### EXERCISE OBJECTIVE
Give all of the listing again word for word, with images excluded.

### ENTRIES PROVIDED
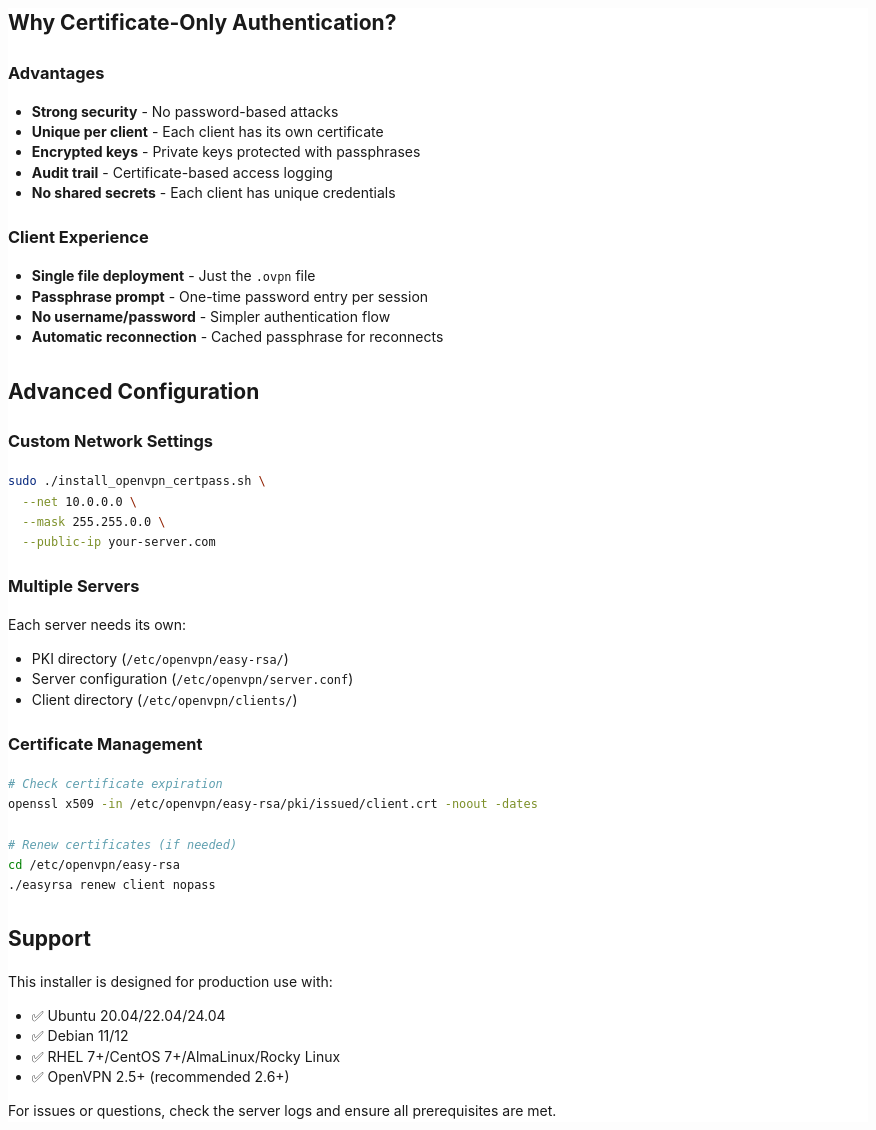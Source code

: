 ## Why Certificate-Only Authentication?

### Advantages
- **Strong security** - No password-based attacks
- **Unique per client** - Each client has its own certificate
- **Encrypted keys** - Private keys protected with passphrases
- **Audit trail** - Certificate-based access logging
- **No shared secrets** - Each client has unique credentials

### Client Experience
- **Single file deployment** - Just the `.ovpn` file
- **Passphrase prompt** - One-time password entry per session
- **No username/password** - Simpler authentication flow
- **Automatic reconnection** - Cached passphrase for reconnects

## Advanced Configuration

### Custom Network Settings
```bash
sudo ./install_openvpn_certpass.sh \
  --net 10.0.0.0 \
  --mask 255.255.0.0 \
  --public-ip your-server.com
```

### Multiple Servers
Each server needs its own:
- PKI directory (`/etc/openvpn/easy-rsa/`)
- Server configuration (`/etc/openvpn/server.conf`)
- Client directory (`/etc/openvpn/clients/`)

### Certificate Management
```bash
# Check certificate expiration
openssl x509 -in /etc/openvpn/easy-rsa/pki/issued/client.crt -noout -dates

# Renew certificates (if needed)
cd /etc/openvpn/easy-rsa
./easyrsa renew client nopass
```

## Support

This installer is designed for production use with:
- ✅ Ubuntu 20.04/22.04/24.04
- ✅ Debian 11/12
- ✅ RHEL 7+/CentOS 7+/AlmaLinux/Rocky Linux
- ✅ OpenVPN 2.5+ (recommended 2.6+)

For issues or questions, check the server logs and ensure all prerequisites are met.
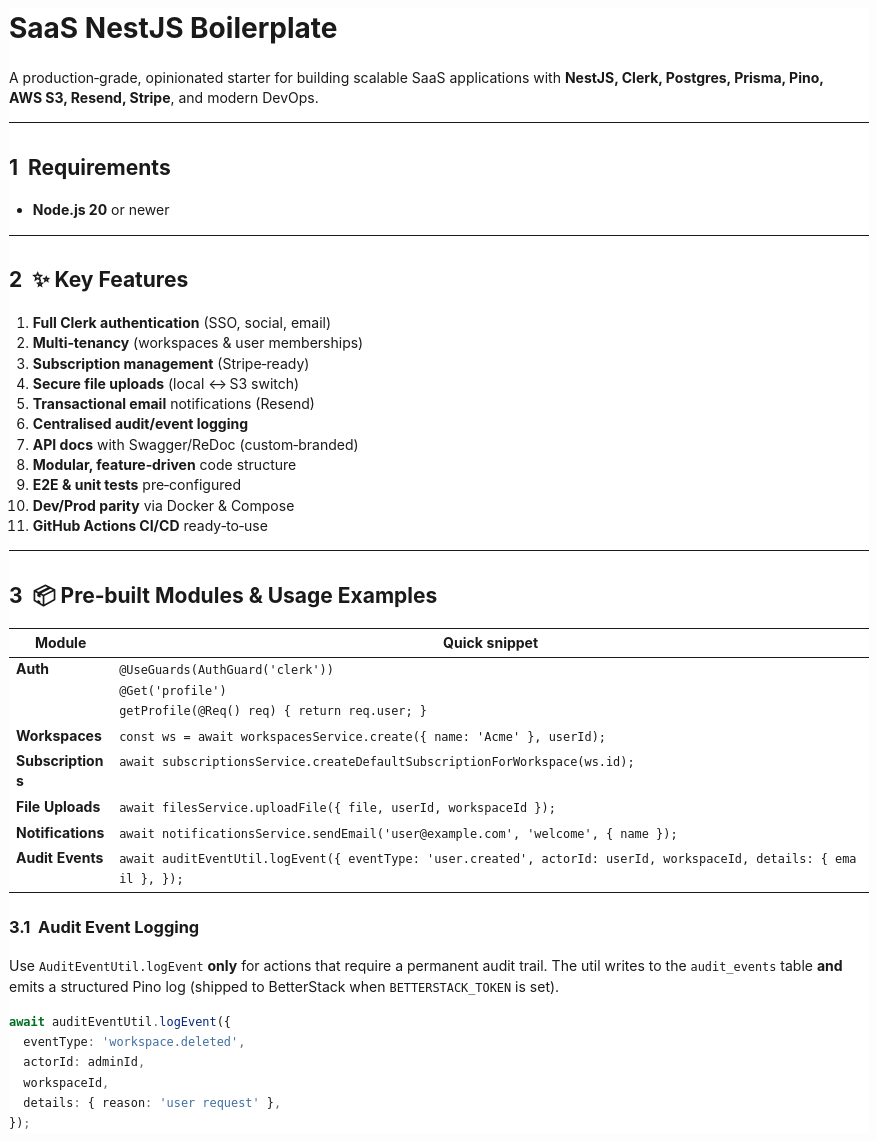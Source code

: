 # SaaS NestJS Boilerplate

A production‑grade, opinionated starter for building scalable SaaS applications with **NestJS, Clerk, Postgres, Prisma, Pino, AWS S3, Resend, Stripe**, and modern DevOps.

---

## 1  Requirements

* **Node.js 20** or newer

---

## 2  ✨ Key Features

1. **Full Clerk authentication** (SSO, social, email)
2. **Multi‑tenancy** (workspaces & user memberships)
3. **Subscription management** (Stripe‑ready)
4. **Secure file uploads** (local ↔ S3 switch)
5. **Transactional email** notifications (Resend)
6. **Centralised audit/event logging**
7. **API docs** with Swagger/ReDoc (custom‑branded)
8. **Modular, feature‑driven** code structure
9. **E2E & unit tests** pre‑configured
10. **Dev/Prod parity** via Docker & Compose
11. **GitHub Actions CI/CD** ready‑to‑use

---

## 3  📦 Pre‑built Modules & Usage Examples

| Module            | Quick snippet                                                                                                      |
| ----------------- | ------------------------------------------------------------------------------------------------------------------ |
| **Auth**          | `@UseGuards(AuthGuard('clerk'))`<br>`@Get('profile')`<br>`getProfile(@Req() req) { return req.user; }`             |
| **Workspaces**    | `const ws = await workspacesService.create({ name: 'Acme' }, userId);`                                             |
| **Subscriptions** | `await subscriptionsService.createDefaultSubscriptionForWorkspace(ws.id);`                                         |
| **File Uploads**  | `await filesService.uploadFile({ file, userId, workspaceId });`                                                    |
| **Notifications** | `await notificationsService.sendEmail('user@example.com', 'welcome', { name });`                                   |
| **Audit Events**  | `await auditEventUtil.logEvent({ eventType: 'user.created', actorId: userId, workspaceId, details: { email }, });` |

### 3.1  Audit Event Logging

Use `AuditEventUtil.logEvent` **only** for actions that require a permanent audit trail. The util writes to the `audit_events` table **and** emits a structured Pino log (shipped to BetterStack when `BETTERSTACK_TOKEN` is set).

```ts
await auditEventUtil.logEvent({
  eventType: 'workspace.deleted',
  actorId: adminId,
  workspaceId,
  details: { reason: 'user request' },
});
```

### RESULT OF THIS TASK
Source code

: ## Why Certificate-Only Authentication?

### Advantages
- **Strong security** - No password-based attacks
- **Unique per client** - Each client has its own certificate
- **Encrypted keys** - Private keys protected with passphrases
- **Audit trail** - Certificate-based access logging
- **No shared secrets** - Each client has unique credentials

### Client Experience
- **Single file deployment** - Just the `.ovpn` file
- **Passphrase prompt** - One-time password entry per session
- **No username/password** - Simpler authentication flow
- **Automatic reconnection** - Cached passphrase for reconnects

## Advanced Configuration

### Custom Network Settings
```bash
sudo ./install_openvpn_certpass.sh \
  --net 10.0.0.0 \
  --mask 255.255.0.0 \
  --public-ip your-server.com
```

### Multiple Servers
Each server needs its own:
- PKI directory (`/etc/openvpn/easy-rsa/`)
- Server configuration (`/etc/openvpn/server.conf`)
- Client directory (`/etc/openvpn/clients/`)

### Certificate Management
```bash
# Check certificate expiration
openssl x509 -in /etc/openvpn/easy-rsa/pki/issued/client.crt -noout -dates

# Renew certificates (if needed)
cd /etc/openvpn/easy-rsa
./easyrsa renew client nopass
```

## Support

This installer is designed for production use with:
- ✅ Ubuntu 20.04/22.04/24.04
- ✅ Debian 11/12
- ✅ RHEL 7+/CentOS 7+/AlmaLinux/Rocky Linux
- ✅ OpenVPN 2.5+ (recommended 2.6+)

For issues or questions, check the server logs and ensure all prerequisites are met.
Source code

: # SaaS NestJS Boilerplate

A production‑grade, opinionated starter for building scalable SaaS applications with **NestJS, Clerk, Postgres, Prisma, Pino, AWS S3, Resend, Stripe**, and modern DevOps.

---

## 1  Requirements

* **Node.js 20** or newer

---

## 2  ✨ Key Features

1. **Full Clerk authentication** (SSO, social, email)
2. **Multi‑tenancy** (workspaces & user memberships)
3. **Subscription management** (Stripe‑ready)
4. **Secure file uploads** (local ↔ S3 switch)
5. **Transactional email** notifications (Resend)
6. **Centralised audit/event logging**
7. **API docs** with Swagger/ReDoc (custom‑branded)
8. **Modular, feature‑driven** code structure
9. **E2E & unit tests** pre‑configured
10. **Dev/Prod parity** via Docker & Compose
11. **GitHub Actions CI/CD** ready‑to‑use

---

## 3  📦 Pre‑built Modules & Usage Examples

| Module            | Quick snippet                                                                                                      |
| ----------------- | ------------------------------------------------------------------------------------------------------------------ |
| **Auth**          | `@UseGuards(AuthGuard('clerk'))`<br>`@Get('profile')`<br>`getProfile(@Req() req) { return req.user; }`             |
| **Workspaces**    | `const ws = await workspacesService.create({ name: 'Acme' }, userId);`                                             |
| **Subscriptions** | `await subscriptionsService.createDefaultSubscriptionForWorkspace(ws.id);`                                         |
| **File Uploads**  | `await filesService.uploadFile({ file, userId, workspaceId });`                                                    |
| **Notifications** | `await notificationsService.sendEmail('user@example.com', 'welcome', { name });`                                   |
| **Audit Events**  | `await auditEventUtil.logEvent({ eventType: 'user.created', actorId: userId, workspaceId, details: { email }, });` |

### 3.1  Audit Event Logging

Use `AuditEventUtil.logEvent` **only** for actions that require a permanent audit trail. The util writes to the `audit_events` table **and** emits a structured Pino log (shipped to BetterStack when `BETTERSTACK_TOKEN` is set).

```ts
await auditEventUtil.logEvent({
  eventType: 'workspace.deleted',
  actorId: adminId,
  workspaceId,
  details: { reason: 'user request' },
});
```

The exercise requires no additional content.